Dead-simple keyword-based intent parser
Project description
palavreado
Keyword-based intent parser for OVOS voice assistants — the drop-in replacement for Adapt.
Palavreado matches natural-language utterances against named intents built from required and optional keyword slots. Each slot holds a list of vocabulary words; if the right words are present in the utterance, the intent fires. Optional regex and simplematch autoregex patterns enable entity extraction.
Install
pip install palavreado
Quick start
Keyword intent
Register vocabulary words for each slot, then build an intent from slots:
from palavreado import IntentContainer, IntentCreator
container = IntentContainer()
intent = (
IntentCreator("lights_off")
.require("off", ["off", "disable", "shutdown"])
.require("light", ["light", "lights", "lamp"])
)
container.add_intent(intent)
result = container.calc_intent("turn off the lights")

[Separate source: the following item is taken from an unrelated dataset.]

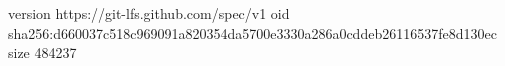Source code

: version https://git-lfs.github.com/spec/v1
oid sha256:d660037c518c969091a820354da5700e3330a286a0cddeb26116537fe8d130ec
size 484237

print(result["name"]) # lights_off
print(result["conf"]) # 0.9438
print(result["keywords"]) # {'off': ['off'], 'light': ['light']}
print(result["utterance_remainder"]) # 'turn the'
An intent only fires when every required slot has at least one keyword match in the utterance.
Optional slots
Optional slots increase confidence when matched but do not gate the intent:
intent = (
IntentCreator("lights_off")
.require("off", ["off", "disable"])
.require("light", ["light", "lights"])
.optionally("room", ["kitchen", "bedroom", "bathroom"])
)
container.add_intent(intent)
result = container.calc_intent("turn off the bedroom lights")
print(result["keywords"]["room"]) # ['bedroom']
Raw regex intent
rx = r'\b(at|in|for) (?P<Location>.*)'
intent = (
IntentCreator("time_in_location")
.require_regex("Location", rx)
.require("time", ["time"])
)
container.add_intent(intent)
result = container.calc_intent("what time is it in London")
print(result["keywords"]["Location"]) # ['London']
Autoregex / entity extraction
Simplematch {entity} patterns are compiled to regexes automatically:
intent = (
IntentCreator("buy")
.require_autoregex("item", ["buy {item}", "purchase {item}", "get {item}"])
)
container.add_intent(intent)
result = container.calc_intent("buy some milk")
print(result["keywords"]["item"]) # ['some milk']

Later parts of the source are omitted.